Na maioria dos países do continente, com as notáveis exceções do Haiti e de algumas nações caribenhas, existem leis voltadas a melhorar o respeito pelos direitos das mulheres, em especial o direito de não sofrer violência dentro de casa, na comunidade e no trabalho. Mesmo assim, os progressos na prevenção da violência contra a mulher e na punição dos responsáveis continuaram limitados. Na Nicarágua, por exemplo, as equipes de investigação especial da polícia para lidar com a violência baseada em gênero, infelizmente, ainda não contam com os recursos necessários. E, na Venezuela, a formação especializada para os agentes policiais que lidam com casos de violência doméstica, até o momento, ainda não se concretizou.
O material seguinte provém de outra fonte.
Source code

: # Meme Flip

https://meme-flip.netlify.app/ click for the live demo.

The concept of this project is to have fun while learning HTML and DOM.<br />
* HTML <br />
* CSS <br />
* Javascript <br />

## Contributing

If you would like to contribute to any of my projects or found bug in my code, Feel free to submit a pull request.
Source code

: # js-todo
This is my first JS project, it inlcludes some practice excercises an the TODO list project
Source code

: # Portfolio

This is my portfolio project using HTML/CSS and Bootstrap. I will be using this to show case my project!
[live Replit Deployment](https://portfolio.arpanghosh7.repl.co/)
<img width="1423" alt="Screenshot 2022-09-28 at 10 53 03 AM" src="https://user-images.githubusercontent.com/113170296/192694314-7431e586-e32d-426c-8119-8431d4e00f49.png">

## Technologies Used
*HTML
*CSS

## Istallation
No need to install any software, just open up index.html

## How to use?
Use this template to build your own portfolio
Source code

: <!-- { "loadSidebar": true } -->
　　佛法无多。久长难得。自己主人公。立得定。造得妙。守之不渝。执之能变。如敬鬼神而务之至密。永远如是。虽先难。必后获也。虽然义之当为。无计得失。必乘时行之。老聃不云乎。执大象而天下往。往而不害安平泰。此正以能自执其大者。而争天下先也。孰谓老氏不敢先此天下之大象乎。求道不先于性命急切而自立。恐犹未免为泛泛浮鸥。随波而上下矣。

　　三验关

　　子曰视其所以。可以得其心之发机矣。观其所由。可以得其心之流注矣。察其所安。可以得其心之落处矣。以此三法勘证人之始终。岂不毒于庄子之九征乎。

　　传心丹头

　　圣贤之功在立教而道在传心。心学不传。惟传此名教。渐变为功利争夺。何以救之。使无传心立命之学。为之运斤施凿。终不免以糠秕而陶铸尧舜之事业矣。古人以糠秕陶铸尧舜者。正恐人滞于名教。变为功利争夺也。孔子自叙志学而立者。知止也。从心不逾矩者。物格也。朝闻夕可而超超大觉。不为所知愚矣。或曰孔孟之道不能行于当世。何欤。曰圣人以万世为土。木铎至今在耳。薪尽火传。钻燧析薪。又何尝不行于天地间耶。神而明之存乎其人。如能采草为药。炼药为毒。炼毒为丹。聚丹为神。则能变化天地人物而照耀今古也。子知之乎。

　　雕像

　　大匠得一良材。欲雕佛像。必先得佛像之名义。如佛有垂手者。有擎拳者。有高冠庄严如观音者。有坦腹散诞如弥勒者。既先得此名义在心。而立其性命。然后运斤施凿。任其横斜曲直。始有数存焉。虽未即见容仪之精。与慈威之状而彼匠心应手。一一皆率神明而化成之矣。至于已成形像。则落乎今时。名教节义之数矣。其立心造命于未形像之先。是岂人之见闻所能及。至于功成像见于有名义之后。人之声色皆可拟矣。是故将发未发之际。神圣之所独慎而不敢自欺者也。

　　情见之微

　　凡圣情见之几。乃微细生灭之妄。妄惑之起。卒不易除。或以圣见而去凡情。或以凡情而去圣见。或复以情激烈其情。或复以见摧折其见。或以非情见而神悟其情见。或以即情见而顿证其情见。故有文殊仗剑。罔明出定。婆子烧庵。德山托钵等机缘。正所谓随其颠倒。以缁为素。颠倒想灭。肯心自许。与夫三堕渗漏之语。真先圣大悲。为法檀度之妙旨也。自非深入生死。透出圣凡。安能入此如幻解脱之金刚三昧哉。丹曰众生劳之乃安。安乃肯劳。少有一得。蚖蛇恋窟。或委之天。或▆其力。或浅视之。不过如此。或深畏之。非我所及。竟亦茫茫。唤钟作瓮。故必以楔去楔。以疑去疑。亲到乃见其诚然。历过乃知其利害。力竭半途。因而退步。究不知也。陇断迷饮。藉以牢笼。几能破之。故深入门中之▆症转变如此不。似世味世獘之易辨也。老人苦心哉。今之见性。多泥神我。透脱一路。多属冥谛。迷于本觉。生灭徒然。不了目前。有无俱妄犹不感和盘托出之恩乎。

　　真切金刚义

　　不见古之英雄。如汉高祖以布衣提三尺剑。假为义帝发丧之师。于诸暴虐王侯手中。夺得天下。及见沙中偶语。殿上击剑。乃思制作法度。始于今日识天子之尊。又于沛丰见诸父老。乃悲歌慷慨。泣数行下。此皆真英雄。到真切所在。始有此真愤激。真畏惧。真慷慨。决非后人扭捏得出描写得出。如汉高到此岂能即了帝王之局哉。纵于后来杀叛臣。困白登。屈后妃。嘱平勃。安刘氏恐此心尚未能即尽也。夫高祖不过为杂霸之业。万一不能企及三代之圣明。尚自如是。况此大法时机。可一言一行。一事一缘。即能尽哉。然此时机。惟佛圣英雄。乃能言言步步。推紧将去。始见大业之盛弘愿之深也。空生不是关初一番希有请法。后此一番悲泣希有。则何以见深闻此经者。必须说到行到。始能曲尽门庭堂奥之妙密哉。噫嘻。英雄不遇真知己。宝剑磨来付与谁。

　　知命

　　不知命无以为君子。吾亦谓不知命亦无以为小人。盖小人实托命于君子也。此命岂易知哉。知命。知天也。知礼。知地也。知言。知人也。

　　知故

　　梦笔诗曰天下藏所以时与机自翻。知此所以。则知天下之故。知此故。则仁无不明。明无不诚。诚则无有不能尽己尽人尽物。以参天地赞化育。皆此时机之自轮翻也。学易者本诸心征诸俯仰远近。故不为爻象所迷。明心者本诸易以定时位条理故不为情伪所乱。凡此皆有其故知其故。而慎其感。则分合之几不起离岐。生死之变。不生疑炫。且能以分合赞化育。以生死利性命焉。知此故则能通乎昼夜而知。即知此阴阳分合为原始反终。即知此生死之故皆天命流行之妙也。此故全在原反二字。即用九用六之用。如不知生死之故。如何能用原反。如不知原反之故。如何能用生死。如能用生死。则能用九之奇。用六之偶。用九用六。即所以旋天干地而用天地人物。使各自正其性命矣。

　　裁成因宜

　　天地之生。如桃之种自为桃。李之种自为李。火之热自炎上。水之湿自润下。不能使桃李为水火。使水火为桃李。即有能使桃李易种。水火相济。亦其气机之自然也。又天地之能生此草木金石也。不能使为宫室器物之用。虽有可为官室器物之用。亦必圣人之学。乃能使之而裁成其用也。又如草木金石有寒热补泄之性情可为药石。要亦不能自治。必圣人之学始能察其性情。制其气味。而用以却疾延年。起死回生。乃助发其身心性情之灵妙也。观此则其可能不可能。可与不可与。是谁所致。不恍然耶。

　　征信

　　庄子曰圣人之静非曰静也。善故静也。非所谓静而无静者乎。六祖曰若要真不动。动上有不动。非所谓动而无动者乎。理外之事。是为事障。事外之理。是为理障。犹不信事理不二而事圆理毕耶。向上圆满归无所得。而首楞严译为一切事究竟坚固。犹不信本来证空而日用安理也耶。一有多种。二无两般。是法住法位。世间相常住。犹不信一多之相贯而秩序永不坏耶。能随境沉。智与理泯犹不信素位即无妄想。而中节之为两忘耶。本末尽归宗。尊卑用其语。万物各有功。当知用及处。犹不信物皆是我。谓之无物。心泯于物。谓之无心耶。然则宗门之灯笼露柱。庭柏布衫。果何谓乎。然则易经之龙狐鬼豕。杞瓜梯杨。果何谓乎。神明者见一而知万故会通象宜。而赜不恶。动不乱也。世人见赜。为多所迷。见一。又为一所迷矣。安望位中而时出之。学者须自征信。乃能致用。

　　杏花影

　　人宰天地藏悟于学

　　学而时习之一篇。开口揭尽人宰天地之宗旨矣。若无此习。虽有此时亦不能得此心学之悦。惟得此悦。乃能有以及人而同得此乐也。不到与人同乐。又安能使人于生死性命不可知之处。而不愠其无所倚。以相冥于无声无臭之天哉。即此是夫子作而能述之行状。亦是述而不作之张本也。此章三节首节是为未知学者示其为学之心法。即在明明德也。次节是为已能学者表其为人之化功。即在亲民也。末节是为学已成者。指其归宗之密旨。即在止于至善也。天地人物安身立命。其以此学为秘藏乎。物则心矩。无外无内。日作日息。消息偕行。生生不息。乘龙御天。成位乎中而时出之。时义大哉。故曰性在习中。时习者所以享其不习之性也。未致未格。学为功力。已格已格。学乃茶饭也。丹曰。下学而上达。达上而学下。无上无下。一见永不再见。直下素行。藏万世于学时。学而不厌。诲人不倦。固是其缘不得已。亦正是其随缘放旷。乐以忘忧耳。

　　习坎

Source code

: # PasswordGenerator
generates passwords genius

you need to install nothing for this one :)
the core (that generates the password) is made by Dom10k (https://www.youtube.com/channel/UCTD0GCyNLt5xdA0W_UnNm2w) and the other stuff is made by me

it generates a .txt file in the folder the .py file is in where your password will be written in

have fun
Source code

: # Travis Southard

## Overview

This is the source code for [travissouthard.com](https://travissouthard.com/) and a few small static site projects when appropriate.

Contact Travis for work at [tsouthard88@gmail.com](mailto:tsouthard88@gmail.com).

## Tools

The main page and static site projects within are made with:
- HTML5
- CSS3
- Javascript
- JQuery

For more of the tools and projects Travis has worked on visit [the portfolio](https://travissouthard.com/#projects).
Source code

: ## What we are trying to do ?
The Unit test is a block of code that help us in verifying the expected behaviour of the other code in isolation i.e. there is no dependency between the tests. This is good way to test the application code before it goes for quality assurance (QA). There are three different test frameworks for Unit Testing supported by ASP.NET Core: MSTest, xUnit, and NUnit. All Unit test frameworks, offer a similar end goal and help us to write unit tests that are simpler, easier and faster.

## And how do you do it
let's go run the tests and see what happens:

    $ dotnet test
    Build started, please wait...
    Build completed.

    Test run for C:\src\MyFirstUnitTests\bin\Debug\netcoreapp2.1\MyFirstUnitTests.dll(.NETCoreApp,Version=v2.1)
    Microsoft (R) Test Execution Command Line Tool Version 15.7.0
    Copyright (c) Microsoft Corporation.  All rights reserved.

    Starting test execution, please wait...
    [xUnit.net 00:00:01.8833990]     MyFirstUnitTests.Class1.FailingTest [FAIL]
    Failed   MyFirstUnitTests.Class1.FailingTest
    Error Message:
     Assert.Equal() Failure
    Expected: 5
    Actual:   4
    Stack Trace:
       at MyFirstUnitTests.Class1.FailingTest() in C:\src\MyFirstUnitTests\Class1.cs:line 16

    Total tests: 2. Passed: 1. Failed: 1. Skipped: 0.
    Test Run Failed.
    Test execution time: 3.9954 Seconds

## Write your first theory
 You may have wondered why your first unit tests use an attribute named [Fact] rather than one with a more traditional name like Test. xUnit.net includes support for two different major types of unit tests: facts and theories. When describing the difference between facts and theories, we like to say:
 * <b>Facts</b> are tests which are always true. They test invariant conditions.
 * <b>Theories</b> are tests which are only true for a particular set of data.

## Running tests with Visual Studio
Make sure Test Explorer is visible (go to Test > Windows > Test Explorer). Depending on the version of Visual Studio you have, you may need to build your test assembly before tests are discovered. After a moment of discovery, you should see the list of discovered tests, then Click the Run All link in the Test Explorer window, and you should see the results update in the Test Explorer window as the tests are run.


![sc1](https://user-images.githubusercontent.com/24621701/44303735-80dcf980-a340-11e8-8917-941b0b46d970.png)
A Nicarágua e o Haiti se destacam na região como os dois países em que mais de 50 por cento das vítimas de todos os abusos sexuais registrados tinham 18 anos ou menos. Na grande maioria dos casos, os perpetradores eram homens adultos, muitos dos quais em posições de poder. O abuso sexual de meninas de até 9 ou 10 anos de idade estava inextricavelmente ligado à pobreza, ao desamparo e à exclusão, fatores que expõem essas meninas ao risco de exploração sexual como único meio de sobrevivência. Apesar da natureza generalizada do problema, o estigma associado à violência sexual condenou ao silêncio muitas das sobreviventes.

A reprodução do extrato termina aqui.